#### WHAT TO WORK ON
Nothing but a number should be given: how many lines of the records include "example"?
*** Opening RECORDS TO PROCESS ***
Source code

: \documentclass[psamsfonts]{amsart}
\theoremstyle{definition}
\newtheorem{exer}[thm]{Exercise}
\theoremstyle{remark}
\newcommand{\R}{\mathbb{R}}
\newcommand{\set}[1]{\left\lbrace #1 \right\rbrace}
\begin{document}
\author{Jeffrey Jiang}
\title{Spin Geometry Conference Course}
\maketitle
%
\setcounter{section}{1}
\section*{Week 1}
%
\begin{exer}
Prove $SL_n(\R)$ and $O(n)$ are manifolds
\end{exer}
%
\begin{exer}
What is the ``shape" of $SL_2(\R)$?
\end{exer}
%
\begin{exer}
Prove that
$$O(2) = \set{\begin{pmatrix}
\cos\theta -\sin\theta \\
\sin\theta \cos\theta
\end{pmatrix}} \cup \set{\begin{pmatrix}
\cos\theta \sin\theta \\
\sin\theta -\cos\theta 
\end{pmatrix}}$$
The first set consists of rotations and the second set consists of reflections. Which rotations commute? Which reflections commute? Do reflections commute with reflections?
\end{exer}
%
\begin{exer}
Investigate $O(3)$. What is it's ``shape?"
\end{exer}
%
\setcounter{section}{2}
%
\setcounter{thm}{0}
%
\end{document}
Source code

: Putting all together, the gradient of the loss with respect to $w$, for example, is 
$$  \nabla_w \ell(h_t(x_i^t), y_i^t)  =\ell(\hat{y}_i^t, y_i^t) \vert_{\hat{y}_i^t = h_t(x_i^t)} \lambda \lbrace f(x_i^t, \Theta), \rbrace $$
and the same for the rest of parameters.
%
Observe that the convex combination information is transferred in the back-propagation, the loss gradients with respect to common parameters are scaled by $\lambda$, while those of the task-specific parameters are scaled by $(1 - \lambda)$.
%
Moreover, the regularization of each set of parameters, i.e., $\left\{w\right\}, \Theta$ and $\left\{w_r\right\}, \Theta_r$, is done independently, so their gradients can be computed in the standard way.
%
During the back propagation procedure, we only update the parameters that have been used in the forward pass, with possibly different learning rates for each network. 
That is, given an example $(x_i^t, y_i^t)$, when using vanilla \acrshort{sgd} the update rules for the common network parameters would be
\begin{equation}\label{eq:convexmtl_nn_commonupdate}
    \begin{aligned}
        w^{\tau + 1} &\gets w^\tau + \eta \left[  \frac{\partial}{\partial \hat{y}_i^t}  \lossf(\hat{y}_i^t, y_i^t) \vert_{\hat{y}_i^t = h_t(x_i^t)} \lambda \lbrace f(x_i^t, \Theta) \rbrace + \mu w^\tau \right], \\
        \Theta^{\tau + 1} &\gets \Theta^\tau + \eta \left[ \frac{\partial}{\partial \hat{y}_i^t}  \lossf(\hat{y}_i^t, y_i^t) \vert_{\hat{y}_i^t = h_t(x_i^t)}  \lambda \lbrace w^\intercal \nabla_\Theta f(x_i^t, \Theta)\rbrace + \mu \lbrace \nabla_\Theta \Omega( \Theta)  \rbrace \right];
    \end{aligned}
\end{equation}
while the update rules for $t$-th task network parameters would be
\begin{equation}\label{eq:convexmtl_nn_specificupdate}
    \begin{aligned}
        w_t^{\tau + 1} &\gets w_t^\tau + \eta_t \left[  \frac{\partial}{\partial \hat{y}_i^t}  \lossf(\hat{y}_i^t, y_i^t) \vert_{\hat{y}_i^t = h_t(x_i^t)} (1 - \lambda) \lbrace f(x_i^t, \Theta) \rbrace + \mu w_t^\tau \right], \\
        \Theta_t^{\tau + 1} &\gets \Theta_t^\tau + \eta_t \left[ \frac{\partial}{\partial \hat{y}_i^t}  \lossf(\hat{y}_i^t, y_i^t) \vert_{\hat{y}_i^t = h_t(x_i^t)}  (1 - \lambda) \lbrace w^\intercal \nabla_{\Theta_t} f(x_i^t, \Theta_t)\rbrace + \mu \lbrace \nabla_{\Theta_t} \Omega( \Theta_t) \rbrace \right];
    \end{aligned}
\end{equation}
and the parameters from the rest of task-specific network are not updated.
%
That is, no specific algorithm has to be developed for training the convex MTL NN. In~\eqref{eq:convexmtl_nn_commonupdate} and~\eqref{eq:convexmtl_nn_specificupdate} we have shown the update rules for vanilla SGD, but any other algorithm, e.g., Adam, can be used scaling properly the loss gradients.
*** Closing RECORDS TO PROCESS ***
#### EXPECTED ANSWER
2